Una segregación, cabría añadir, que de seguro desperdicia muchísimo talento. Según explica a The Economist Liu Baozhong, de la Academia China de Ciencias Sociales, casi el 40% de los estudiantes universitarios son hijos de ejecutivos empresariales, mientras que apenas el 10% lo son de padres agricultores, pese a que el el 35% de la población vive en el campo. Con lo cual, puede aventurarse que muchos potenciales ingenieros, profesores o doctores “mueren” tempranamente asfixiados por su hukou rural.

¿Alguien dijo “revolución?

Otro factor que conspira contra la movilidad es el peso de la ya mencionada red de conexiones entre la “gente bien”, que veda el paso a los que no son del mismo círculo.

“Los hijos de familias privilegiadas heredan no solo riqueza, sino también empleos prestigiosos y conexiones poderosas –escribe Li Yuan en el Times–. Los hijos de trabajadores y agricultores, por muy motivados o bien educados que sean, a menudo tienen dificultades para ascender.

Es una dinámica que resultaría familiar para muchos en EE.UU. y otros países desarrollados. Pero en China, hay más en juego. El nivel de vida promedio es más bajo y la red de seguridad social es mucho más frágil”.

Por eso, y quizás porque la “fuerza dirigente” del país es un partido cuya ideología promulga una equidad que no hacen valer sus jerarcas, a muchos los desanima que la competencia no sea a base de esfuerzo, sino que se compita “a través del padre”, con ventajas de salida que incluyen, además de una buena agenda de contactos, la posibilidad de que las familias adineradas les paguen a sus vástagos una buena formación extraescolar.

El Gobierno ha tratado de ponerle coto a esta práctica, pero a la vieja usanza: ha prohibido las tutorías extraescolares a estudiantes de bachillerato para que no lleguen “dopados” al examen de acceso a la universidad (el exigente gaokao).
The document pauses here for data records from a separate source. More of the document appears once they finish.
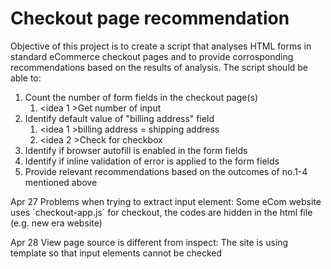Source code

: # Checkout page recommendation

Objective of this project is to create a script that analyses HTML forms in standard eCommerce checkout pages and to provide corrosponding recommendations based on the results of analysis.
The script should be able to:
1. Count the number of form fields in the checkout page(s)
    1. <idea 1 >Get number of input
2. Identify default value of "billing address" field
    1. <idea 1 >billing address = shipping address
    1. <idea 2 >Check for checkbox
3. Identify if browser autofill is enabled in the form fields
4. Identify if inline validation of error is applied to the form fields
5. Provide relevant recommendations based on the outcomes of no.1-4 mentioned above


Apr 27
Problems when trying to extract input element:
Some eCom website uses ´checkout-app.js´ for checkout, the codes are hidden in the html file (e.g. new era website)

Apr 28
View page source is different from inspect:
The site is using template so that input elements cannot be checked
Ha sido inútil: lo único que ha logrado es que esas tutorías en negro aumenten de precio, un precio que todavía puede pagar el hijo del potentado, pero que ahora está más lejos del bolsillo del hijo del campesino.

Con todos estos elementos, cunde el malestar entre los no privilegiados. El antes citado artículo de The Economist recoge expresiones de desencanto formuladas en redes sociales por jóvenes chinos: “¡El resultado de este sistema hereditario es un círculo cerrado de poder que elimina por completo las oportunidades de ascenso para quienes están en la base!”, escribió un bloguero, mientras que otro llamó la atención sobre cómo “la clase dominante se está consolidando” y otro más ilustró el estancamiento: “Los hijos de la élite progresan, y los hijos de los pobres siguen siendo pobres”. Algunos otros hablan palabras mayores: “Sin otra revolución, es imposible resolver estas extrañas injusticias”.

El último intento de una fue en la Plaza de Tiananmén, en 1989, y no terminó bien. Pero entonces el ascensor social funcionaba, y muchos de aquellos jóvenes, con la vista puesta en carreras y vidas profesionales prometedoras, “olvidaron” el incidente. Hoy el equipo está averiado, y los cables muestran el óxido de la indiferencia de la élite dirigente. Y hay resentimiento.

Cuando este pueda más que el miedo, Tiananmén seguirá ahí.